Coupling of scales in the solar photosphere

August 01, 2017

Radiative magnetohydrodynamic simulations for the Sun

The evolution of magnetic fields on the solar surface on small scales is well captured by detailed comprehensive simulations including compressibility, stratification, radiative energy transport, effects of partial ionization on the equation of state as well as magnetic fields. On large scales the evolution is observed to follow the Surface Flux Transport model, which assumes that the field evolution at the surface, after emergence, is decoupled from the subsurface magnetic field dynamics. How the small and large scale evolution are coupled is poorly understood.

This project will first answer the question of why the Surface Flux Transport model arises from the physics included in the comprehensive simulations. That is, how do the small-scale flows affect the large-scale magnetic field. To this end a number of comprehensive numerical experiments will be ran using the MURaM code and analyzed.

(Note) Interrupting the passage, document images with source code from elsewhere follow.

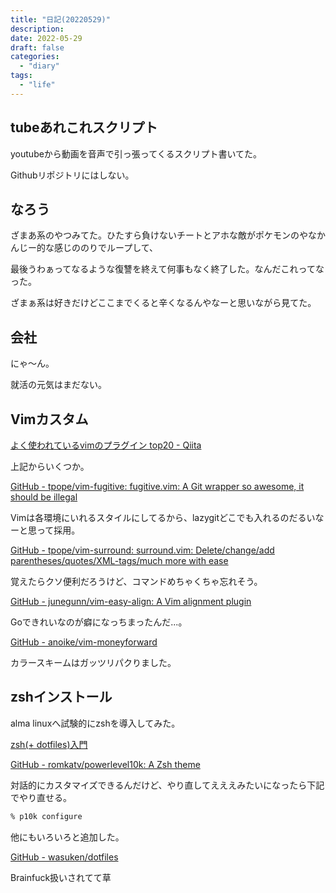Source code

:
 ```yaml
---
title: "日記(20220529)"
description:
date: 2022-05-29
draft: false
categories:
  - "diary"
tags:
  - "life"
---
```


## tubeあれこれスクリプト

youtubeから動画を音声で引っ張ってくるスクリプト書いてた。

Githubリポジトリにはしない。

## なろう

ざまあ系のやつみてた。ひたすら負けないチートとアホな敵がポケモンのやなかんじー的な感じののりでループして、

最後うわぁってなるような復讐を終えて何事もなく終了した。なんだこれってなった。

ざまぁ系は好きだけどここまでくると辛くなるんやなーと思いながら見てた。

## 会社

にゃ〜ん。

就活の元気はまだない。

## Vimカスタム

[よく使われているvimのプラグイン top20 - Qiita](https://qiita.com/reireias/items/5364dcaada1a5b88a206)

上記からいくつか。

[GitHub - tpope/vim-fugitive: fugitive.vim: A Git wrapper so awesome, it should be illegal](https://github.com/tpope/vim-fugitive)

Vimは各環境にいれるスタイルにしてるから、lazygitどこでも入れるのだるいなーと思って採用。

[GitHub - tpope/vim-surround: surround.vim: Delete/change/add parentheses/quotes/XML-tags/much more with ease](https://github.com/tpope/vim-surround)

覚えたらクソ便利だろうけど、コマンドめちゃくちゃ忘れそう。

[GitHub - junegunn/vim-easy-align: A Vim alignment plugin](https://github.com/junegunn/vim-easy-align)

Goできれいなのが癖になっちまったんだ...。

[GitHub - anoike/vim-moneyforward](https://github.com/anoike/vim-moneyforward)

カラースキームはガッツリパクりました。

## zshインストール

alma linuxへ試験的にzshを導入してみた。

[zsh(+ dotfiles)入門](https://zenn.dev/k4zu/articles/zsh-tutorial)

[GitHub - romkatv/powerlevel10k: A Zsh theme](https://github.com/romkatv/powerlevel10k#icons-glyphs-or-powerline-symbols-dont-render)

対話的にカスタマイズできるんだけど、やり直してえええみたいになったら下記でやり直せる。

```zsh
% p10k configure
```

他にもいろいろと追加した。

[GitHub - wasuken/dotfiles](https://github.com/wasuken/dotfiles)

Brainfuck扱いされてて草
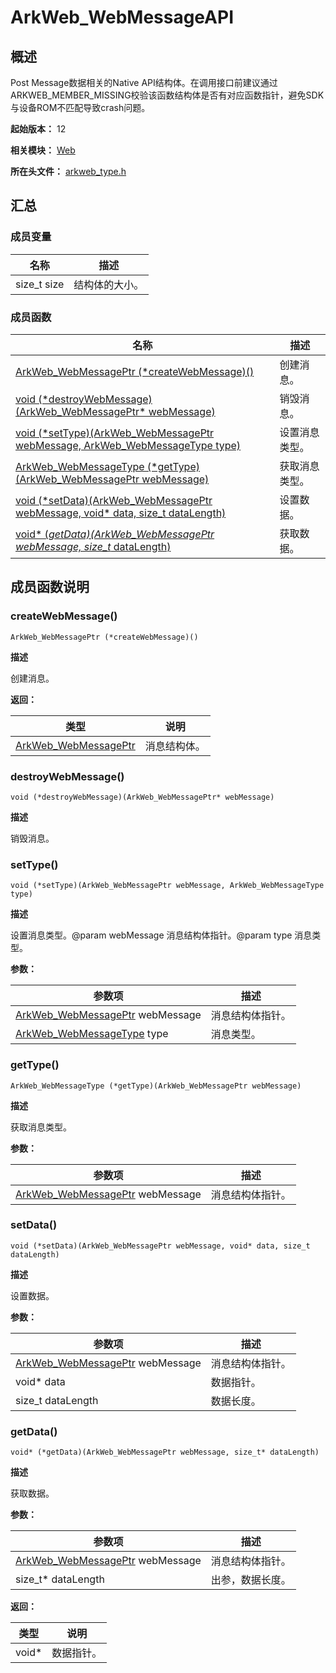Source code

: # ArkWeb_WebMessageAPI
<!--Kit: ArkWeb-->
<!--Subsystem: Web-->
<!--Owner: @aohui-->
<!--SE: @yaomingliu-->
<!--TSE: @ghiker-->


## 概述

Post Message数据相关的Native API结构体。在调用接口前建议通过ARKWEB_MEMBER_MISSING校验该函数结构体是否有对应函数指针，避免SDK与设备ROM不匹配导致crash问题。

**起始版本：** 12

**相关模块：** [Web](capi-web.md)

**所在头文件：** [arkweb_type.h](capi-arkweb-type-h.md)

## 汇总

### 成员变量

| 名称 | 描述 |
| -- | -- |
| size_t size | 结构体的大小。 |


### 成员函数

| 名称                                                                                           | 描述                                                                     |
|----------------------------------------------------------------------------------------------|------------------------------------------------------------------------|
| [ArkWeb_WebMessagePtr (\*createWebMessage)()](#createwebmessage)                             | 创建消息。                                                    |
| [void (\*destroyWebMessage)(ArkWeb_WebMessagePtr* webMessage)](#destroywebmessage)           | 销毁消息。                                        |
| [void (\*setType)(ArkWeb_WebMessagePtr webMessage, ArkWeb_WebMessageType type)](#settype)    | 设置消息类型。                     |
| [ArkWeb_WebMessageType (\*getType)(ArkWeb_WebMessagePtr webMessage)](#gettype)               | 获取消息类型。                         |
| [void (\*setData)(ArkWeb_WebMessagePtr webMessage, void* data, size_t dataLength)](#setdata) | 设置数据。 |
| [void* (*getData)(ArkWeb_WebMessagePtr webMessage, size_t* dataLength)](#getdata)            | 获取数据。                                                                  |

## 成员函数说明

### createWebMessage()

```
ArkWeb_WebMessagePtr (*createWebMessage)()
```

**描述**

创建消息。

**返回：**

| 类型                       | 说明 |
|--------------------------|----|
| [ArkWeb_WebMessagePtr](capi-web-arkweb-webmessage8h.md) | 消息结构体。   |

### destroyWebMessage()

```
void (*destroyWebMessage)(ArkWeb_WebMessagePtr* webMessage)
```

**描述**

销毁消息。

### setType()

```
void (*setType)(ArkWeb_WebMessagePtr webMessage, ArkWeb_WebMessageType type)
```

**描述**

设置消息类型。@param webMessage 消息结构体指针。@param type 消息类型。

**参数：**

| 参数项                                                                       | 描述 |
|---------------------------------------------------------------------------|----|
| [ArkWeb_WebMessagePtr](capi-web-arkweb-webmessage8h.md) webMessage            | 消息结构体指针。   |
| [ArkWeb_WebMessageType](capi-arkweb-type-h.md#arkweb_webmessagetype) type | 消息类型。   |

### getType()

```
ArkWeb_WebMessageType (*getType)(ArkWeb_WebMessagePtr webMessage)
```

**描述**

获取消息类型。

**参数：**

| 参数项                                 | 描述 |
|-------------------------------------|----|
| [ArkWeb_WebMessagePtr](capi-web-arkweb-webmessage8h.md) webMessage | 消息结构体指针。   |

### setData()

```
void (*setData)(ArkWeb_WebMessagePtr webMessage, void* data, size_t dataLength)
```

**描述**

设置数据。

**参数：**

| 参数项                                                            | 描述       |
|----------------------------------------------------------------|----------|
| [ArkWeb_WebMessagePtr](capi-web-arkweb-webmessage8h.md) webMessage | 消息结构体指针。 |
|  void* data                                                              | 数据指针。         |
|  size_t dataLength                                                              | 数据长度。         |


### getData()

```
void* (*getData)(ArkWeb_WebMessagePtr webMessage, size_t* dataLength)
```

**描述**

获取数据。

**参数：**

| 参数项                  | 描述       |
|----------------------|----------|
| [ArkWeb_WebMessagePtr](capi-web-arkweb-webmessage8h.md) webMessage | 消息结构体指针。 |
| size_t* dataLength   | 出参，数据长度。         |

**返回：**

| 类型 | 说明    |
|----|-------|
| void*   | 数据指针。 |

Snapshot from a simulation of solar convective flows. The green volume rendering indicates swirling flows near the optical solar surface, which is color-coded with vertical flow velocity (downflows in red and upflows in blue). The size of the box shown is 4800 km × 4800 km horizontally and 1400 km in depth. The optical surface is hidden in the lower right quadrant, uncovering the swirling structure in the subsurface layers.

The second side of the coin is to investigate the driving of large scale flows by small-scale magnetic fields. These large-scale flows are observed and are important for the evolution of the large scale magnetic field. They are however not particularly well understood theoretically. To better understand them comprehensive numerical simulations will be set up with the goal of self-consistently driving these inflows.